The third reason is taken from that apostolical determination, wrested by many to a contrary meaning, Col. ii. 16, 17, “Let no man therefore judge you in meat, or drink, or in respect of a feast or new moon, or sahbaths; which are the shadow of good things to come, but the body is Christ.” Whence it appeareth more than plainly, that only those Sabbaths are abolished by Christ's coming in the flesh, which were types and figures of Christ to come, of which sort as there were not a few instituted of God by Moses, so doth this apostle here, and elsewhere sufficiently declare the abrogating, and abolishing of the same by Christ. But that the Sabbath of which we now speak comes in that reckoning we plainly deny.

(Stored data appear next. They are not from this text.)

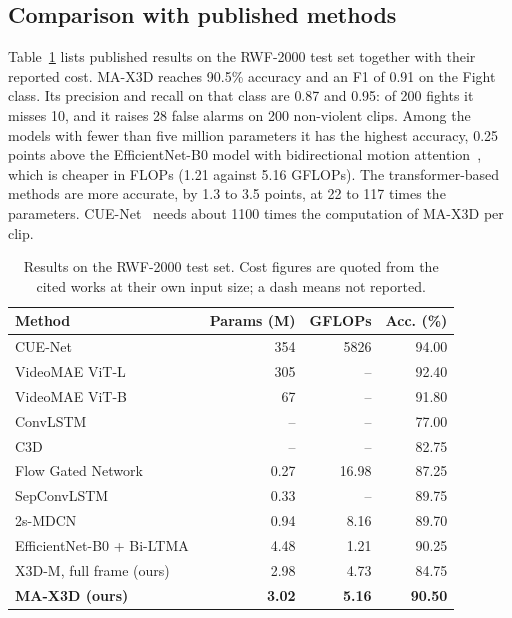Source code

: \documentclass[conference]{IEEEtran}
\newif\ifdraft \drafttrue
\newcommand{\res}[1]{\ifdraft{\color{red}#1}\else#1\fi}
\begin{document}
\subsection{Comparison with published methods}

Table~\ref{tab:sota} lists published results on the RWF-2000 test set
together with their reported cost. MA-X3D reaches \res{90.5\%} accuracy
and an F1 of \res{0.91} on the Fight class. Its precision and recall on
that class are \res{0.87} and \res{0.95}: of 200 fights it misses
\res{10}, and it raises \res{28} false alarms on 200 non-violent clips.
Among the models with fewer than five million parameters it has the
highest accuracy, \res{0.25} points above the EfficientNet-B0 model with
bidirectional motion attention~\cite{biltma}, which is cheaper in FLOPs
(1.21 against 5.16 GFLOPs). The transformer-based methods are more
accurate, by \res{1.3} to \res{3.5} points, at 22 to 117 times the
parameters. CUE-Net~\cite{cuenet} needs about 1100 times the
computation of MA-X3D per clip.

\begin{table}[t]
  \caption{Results on the RWF-2000 test set. Cost figures are quoted
  from the cited works at their own input size; a dash means not
  reported.}
  \label{tab:sota}
  \centering
  \small
  \setlength{\tabcolsep}{4pt}
  \begin{tabular}{lrrr}
    \toprule
    Method & Params (M) & GFLOPs & Acc. (\%) \\
    \midrule
    CUE-Net~\cite{cuenet}              & 354  & 5826  & 94.00 \\
    VideoMAE ViT-L~\cite{videomae,mixvit} & 305 & --  & 92.40 \\
    VideoMAE ViT-B~\cite{videomae,mixvit} & 67  & --  & 91.80 \\
    \midrule
    ConvLSTM~\cite{convlstm}           & --   & --    & 77.00 \\
    C3D~\cite{c3d}                     & --   & --    & 82.75 \\
    Flow Gated Network~\cite{rwf2000}  & 0.27 & 16.98 & 87.25 \\
    SepConvLSTM~\cite{sepconvlstm}     & 0.33 & --    & 89.75 \\
    2s-MDCN~\cite{mdcn}                & 0.94 & 8.16  & 89.70 \\
    EfficientNet-B0 + Bi-LTMA~\cite{biltma} & 4.48 & 1.21 & 90.25 \\
    X3D-M, full frame (ours)           & 2.98 & 4.73  & \res{84.75} \\
    \textbf{MA-X3D (ours)}             & \textbf{3.02} & \textbf{5.16} & \textbf{\res{90.50}} \\
    \bottomrule
  \end{tabular}
\end{table}
\end{document}
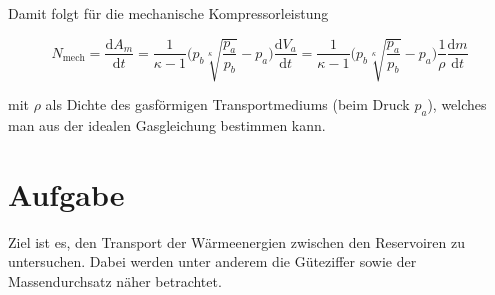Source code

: Damit folgt für die mechanische Kompressorleistung


\begin{equation}
\label{eqn:mechleistung}
N_\text{mech} = \frac{\mathrm{d}A_m}{\mathrm{d}t} = \frac{1}{\kappa -1}\biggl(p_b \sqrt[\kappa]{\frac{p_a}{p_b}}-p_a\biggr)\frac{\mathrm{d}V_a}{\mathrm{d}t} = \frac{1}{\kappa-1}\biggl(p_b \sqrt[\kappa]{\frac{p_a}{p_b}}-p_a\biggr)\frac{1}{\rho} \frac{\mathrm{d}m} {\mathrm{d}t}
\end{equation}

mit $\rho$ als Dichte des gasförmigen Transportmediums (beim Druck $p_a$), welches man aus der idealen Gasgleichung bestimmen kann.

\section{Aufgabe}
\label{sec:Aufgabe}
Ziel ist es, den Transport der Wärmeenergien zwischen den Reservoiren zu untersuchen. Dabei werden unter anderem die Güteziffer sowie der Massendurchsatz näher betrachtet.
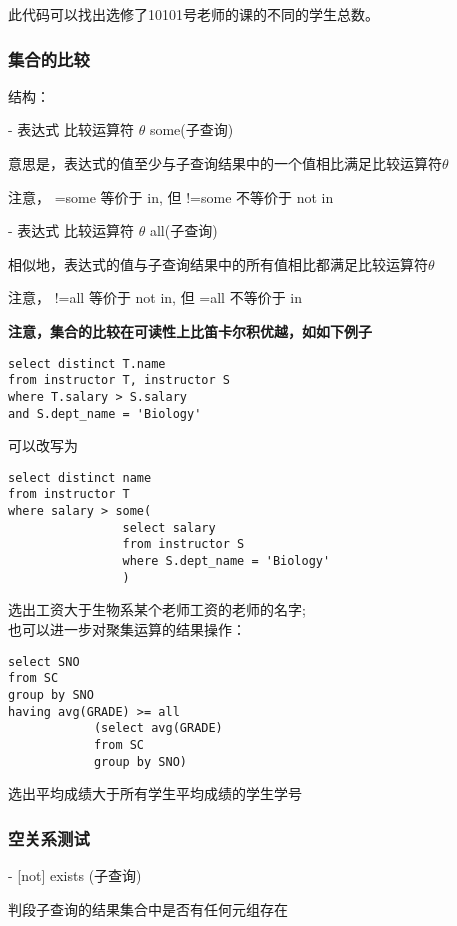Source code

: \documentclass{article}        %
\begin{document}
此代码可以找出选修了10101号老师的课的不同的学生总数。

\subsubsection{集合的比较}

结构：

- 表达式 比较运算符 $\theta$ some(子查询)

意思是，表达式的值至少与子查询结果中的一个值相比满足比较运算符$\theta$

注意， =some 等价于 in, 但 !=some 不等价于 not in

- 表达式 比较运算符 $\theta$ all(子查询)

相似地，表达式的值与子查询结果中的所有值相比都满足比较运算符$\theta$

注意， !=all 等价于 not in, 但 =all 不等价于 in

\textbf{注意，集合的比较在可读性上比笛卡尔积优越，如如下例子}

\begin{verbatim} 
select distinct T.name 
from instructor T, instructor S
where T.salary > S.salary
and S.dept_name = 'Biology'
\end{verbatim}

可以改写为

\begin{verbatim}
select distinct name 
from instructor T 
where salary > some(
                select salary 
                from instructor S
                where S.dept_name = 'Biology'
                )
\end{verbatim}

选出工资大于生物系某个老师工资的老师的名字; \\

也可以进一步对聚集运算的结果操作：

\begin{verbatim} 
select SNO 
from SC 
group by SNO 
having avg(GRADE) >= all 
            (select avg(GRADE) 
            from SC 
            group by SNO)
\end{verbatim}

选出平均成绩大于所有学生平均成绩的学生学号

\subsubsection{空关系测试}

- [not] exists (子查询)

判段子查询的结果集合中是否有任何元组存在
\end{document}
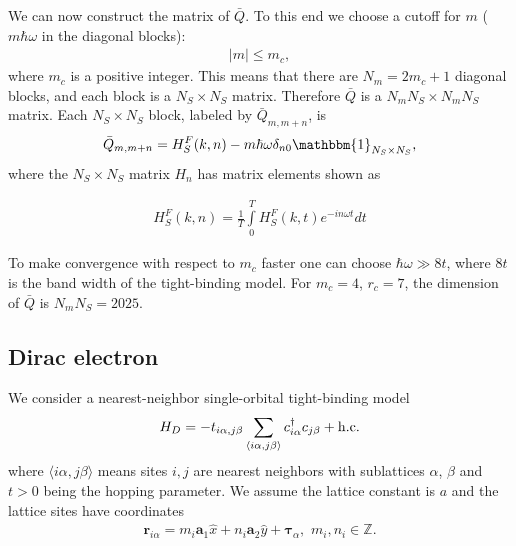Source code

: \documentclass[11pt,letterpaper]{article}
\begin{document}
We can now construct the matrix of $\bar{Q}$. To this end we choose a cutoff for $m$ ($m\hbar \omega$ in the diagonal blocks):
\begin{eqnarray}
|m|\le m_c,
\end{eqnarray}
where $m_c$ is a positive integer. This means that there are $N_m = 2 m_c + 1$ diagonal blocks, and each block is a $N_S\times N_S$ matrix. Therefore $\bar{Q}$ is a $N_m N_S \times N_m N_S$ matrix. Each $N_S \times N_S$ block, labeled by $\bar{Q}_{m,m+n}$, is
\begin{eqnarray}
\bar{Q}_{m,m+n} = H_{S}^{F}(k,n) - m\hbar \omega \delta_{n0} \mathbbm{1}_{N_S\times N_S},
\end{eqnarray} 
where the $N_S \times N_S$ matrix $H_n$ has matrix elements shown as

\begin{eqnarray}
H_{S}^{F}(k,n)  =\frac{1}{T}
{\displaystyle\int\limits_{0}^{T}}
H_{S}^{F}(k,t)e^{-in\omega t}dt
\end{eqnarray}

To make convergence with respect to $m_c$ faster one can choose $\hbar \omega \gg 8t$, where $8t$ is the band width of the tight-binding model. For $m_c = 4$, $r_c = 7$, the dimension of $\bar{Q}$ is $N_m N_S = 2025$. 

\subsection{Dirac electron}
We consider a nearest-neighbor single-orbital tight-binding model
\begin{eqnarray}
	H_D = -t_{i\alpha,j\beta} \sum_{\langle i\alpha,j\beta \rangle} c_{i\alpha}^\dag c_{j\beta} + {\rm h.c.} 
\end{eqnarray}
where $\langle i\alpha,j\beta \rangle$ means sites $i, j$ are nearest neighbors with sublattices $\alpha$, $\beta$ and $t > 0$ being the hopping parameter. We assume the lattice constant is $a$ and the lattice sites have coordinates
\begin{eqnarray}
	\bm r_{i\alpha} = m_{i} \bm a_1 \hat{x} + n_{i} \bm a_2 \hat{y} + \bm \tau_{\alpha},\,\, m_{i}, n_{i} \in \mathbb{Z}.
\end{eqnarray} 
\end{document}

For, 1. In its primary institution, Gen. ii., there can nothing be found not wholly moral. Let a man having many eyes as Argus, search the same with a candle, he seeks, as we say, a knot in a bulrush, if he think to find in it any either shadow of Christ, or shadow of shadow. If any shall except, that God by Moses did enjoin unto the Israelites the sanctification of this day, “that it might be a sign between him and Israel throughout their generations, that they might know that he is the Lord that doth sanctify them.” Exod. xxxi. 13. I do answer, first, in the words of Arminius, that “the reason upon which God did afterwards commend unto his people, the sanctification of the sabbath because it was a sign between God and his people, that it was Jehovah that sanctified them, may be applied to the times of the new testament, and further, with them also, the sabbath's sanctification.”* 2. Admit that this use were ceremonial, and typical in the fourth commandment, yet were there no force in the consequence from one end and use typical and ceremonial, superinduced, and brought in upon the precept, to prove the precept itself ceremonial and typical in the institution. By the same reason it may be affirmed, that both the covenant of God made with Abraham, “I will be thy God, and the God of thy seed,” as also the right of the first-born, Gen. xlix. 3; for a double portion, and many things more of like consideration, were merely ceremonial and typical, seeing that even unto them also, were annexed, and that by God's appointment, divers typical and temporal respects: of which notwithstanding none soundly minded will deny, that the one is evangelical, and the other natural. Gal. iii. 8, 16, 17. 3. Considering that the observation of this sabbath was either enjoined, as I persuade myself it was from Gen. ii. 1–3, and Exod. xvi. 26, 30, to Adam, in innocency and not yet needing Christ; or at least, that the reason of the institution did fit the state of innocency as well, as it did the Israelites afterward, I do undoubtedly conclude, that the same Sabbath in the primary, and essential institution thereof is not to come upon their file, which as the shadows of future things had Christ for the body.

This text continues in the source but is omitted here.